If you allow the SoC drop much lower, and increase the recharging speed accordingly, then high speed driving makes more sense - but I suspect it requires 150-200 kW charging for 200 km/h peak velocities to reduce the true total travel time measurably.

The travel time optimization gets more complex if you have a fixed time quota until the next biologically forced charging stop :) - but even then it probably doesn't make sense to go beyond 200 km/h on the Autobahn, as power consumption increases sharply due to drag increasing quadratically with speed.

Maybe I'm going to plot my typical Brussels to Denmark route and see if I can model it with different variables, but the thought of it makes my head hurt.

I was always worked on the basis that if the average charging rate is faster than your average speed between chargers then the extra charing time would be less than the time saved on the driving stint.

Indeed, soc is a major factor. On my XP100DL, it will stay at 60kWh up until around 25% battery, then go to peak until 50%, after which it starts tapering off. I tend to charge until a) the charge rate drops below 100kWh OR b) I have 2x the range I need to next anticipated stop or c) I have 100kms of reserve until the next anticipated stop - because "typical" range on a Performance MX is a mythical figure, especially in Germany!
 
And GB/T (China).

I really wish CharIN would just declare CCS Type 1 deprecated and support moving to only CCS Type 2 in the future (since CCS Type 2 has taken off faster than Type 1, and is more capable). That split was a ridiculous idea.
The thing is, CCS Type 2 does not exist in the US. At all. And, that's because the Type 2 AC connector doesn't exist in the US either.

J1772 - that is, Type 1 AC charging - is quite widespread, though, and that's the entire reason CCS Type 1 exists, to have a single connector that takes the dominant local AC charging standard, as well as DC charging.

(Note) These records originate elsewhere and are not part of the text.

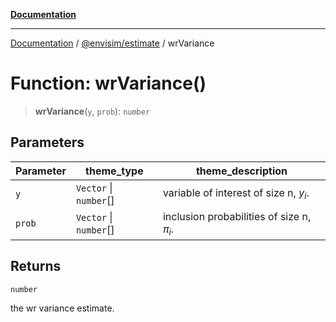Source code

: [**Documentation**](../../../README.md)

---

[Documentation](../../../README.md) / [@envisim/estimate](../README.md) / wrVariance

# Function: wrVariance()

> **wrVariance**(`y`, `prob`): `number`

## Parameters

| Parameter | theme_type             | theme_description                           |
| --------- | ---------------------- | ------------------------------------------- |
| `y`       | `Vector` \| `number`[] | variable of interest of size n, $y_i$.      |
| `prob`    | `Vector` \| `number`[] | inclusion probabilities of size n, $\pi_i$. |

## Returns

`number`

the wr variance estimate.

To implement CCS Type 2 in the US, you'd need to have two connectors (like a CHAdeMO car), defeating the point of CCS.

The other way to do it is to have a government mandated flag day, on which all manufacturers agree to swap any CCS Type 1 charge connector assemblies in cars for CCS Type 2, free adapters from J1772 to Type 2 provided (so the huge mass of existing AC charge stations still work), and all DC fast charging station owners swap the CCS heads from Type 1 to Type 2. But, the US isn't big on large actions like that.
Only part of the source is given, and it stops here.